Return only what lies between the first line of the entries and the line containing "FERREIRA, A.; DE", both lines included.
** Opening Recorded information block **
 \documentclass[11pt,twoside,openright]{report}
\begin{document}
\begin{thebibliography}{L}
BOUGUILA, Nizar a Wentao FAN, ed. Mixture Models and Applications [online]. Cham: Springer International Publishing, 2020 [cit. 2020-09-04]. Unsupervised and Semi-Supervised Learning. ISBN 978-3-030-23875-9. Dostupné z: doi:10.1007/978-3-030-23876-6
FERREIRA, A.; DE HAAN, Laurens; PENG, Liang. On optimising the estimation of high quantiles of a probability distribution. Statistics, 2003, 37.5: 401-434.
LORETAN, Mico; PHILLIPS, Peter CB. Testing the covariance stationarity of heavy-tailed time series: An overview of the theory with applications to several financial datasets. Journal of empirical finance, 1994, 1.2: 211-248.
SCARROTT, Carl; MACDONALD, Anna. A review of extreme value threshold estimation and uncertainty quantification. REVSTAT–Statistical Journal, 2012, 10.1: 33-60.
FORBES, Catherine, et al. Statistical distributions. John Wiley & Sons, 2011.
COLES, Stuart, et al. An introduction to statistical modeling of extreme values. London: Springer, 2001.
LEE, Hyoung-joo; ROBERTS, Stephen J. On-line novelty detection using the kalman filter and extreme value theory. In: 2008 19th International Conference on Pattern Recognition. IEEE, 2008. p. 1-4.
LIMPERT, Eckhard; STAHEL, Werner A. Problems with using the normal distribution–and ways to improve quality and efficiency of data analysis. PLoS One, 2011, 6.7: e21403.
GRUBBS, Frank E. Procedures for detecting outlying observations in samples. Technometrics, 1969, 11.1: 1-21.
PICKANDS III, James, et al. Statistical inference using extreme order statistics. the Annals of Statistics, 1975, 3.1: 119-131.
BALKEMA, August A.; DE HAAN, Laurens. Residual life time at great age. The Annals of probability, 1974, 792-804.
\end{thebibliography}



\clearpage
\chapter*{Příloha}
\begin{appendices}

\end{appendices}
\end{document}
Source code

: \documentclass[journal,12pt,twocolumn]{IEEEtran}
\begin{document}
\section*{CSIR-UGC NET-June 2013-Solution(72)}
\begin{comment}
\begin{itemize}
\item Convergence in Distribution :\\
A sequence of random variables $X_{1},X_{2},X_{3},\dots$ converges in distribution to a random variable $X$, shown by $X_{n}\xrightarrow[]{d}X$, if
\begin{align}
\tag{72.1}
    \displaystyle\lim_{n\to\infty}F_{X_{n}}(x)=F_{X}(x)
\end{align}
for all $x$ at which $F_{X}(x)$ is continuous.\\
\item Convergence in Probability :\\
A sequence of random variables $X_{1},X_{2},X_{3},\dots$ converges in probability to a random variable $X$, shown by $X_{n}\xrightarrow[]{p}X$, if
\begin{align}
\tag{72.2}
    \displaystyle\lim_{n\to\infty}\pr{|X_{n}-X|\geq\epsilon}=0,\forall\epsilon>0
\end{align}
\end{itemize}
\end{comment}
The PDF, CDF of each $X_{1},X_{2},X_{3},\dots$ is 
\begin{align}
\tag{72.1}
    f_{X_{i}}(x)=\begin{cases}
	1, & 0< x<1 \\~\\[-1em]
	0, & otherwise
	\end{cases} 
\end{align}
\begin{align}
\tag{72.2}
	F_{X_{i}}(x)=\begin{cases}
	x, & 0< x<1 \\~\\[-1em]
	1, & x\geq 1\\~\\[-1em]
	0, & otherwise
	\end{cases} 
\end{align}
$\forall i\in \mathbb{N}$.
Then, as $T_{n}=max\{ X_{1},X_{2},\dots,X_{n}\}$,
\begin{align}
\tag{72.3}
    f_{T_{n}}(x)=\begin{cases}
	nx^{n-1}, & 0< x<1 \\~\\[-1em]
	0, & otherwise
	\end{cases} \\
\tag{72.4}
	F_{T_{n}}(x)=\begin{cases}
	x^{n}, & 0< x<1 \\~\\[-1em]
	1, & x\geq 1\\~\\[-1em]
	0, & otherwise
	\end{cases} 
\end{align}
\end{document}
** Closing Recorded information block **
◆ Reply:
 \documentclass[11pt,twoside,openright]{report}
\begin{document}
\begin{thebibliography}{L}
BOUGUILA, Nizar a Wentao FAN, ed. Mixture Models and Applications [online]. Cham: Springer International Publishing, 2020 [cit. 2020-09-04]. Unsupervised and Semi-Supervised Learning. ISBN 978-3-030-23875-9. Dostupné z: doi:10.1007/978-3-030-23876-6
FERREIRA, A.; DE HAAN, Laurens; PENG, Liang. On optimising the estimation of high quantiles of a probability distribution. Statistics, 2003, 37.5: 401-434.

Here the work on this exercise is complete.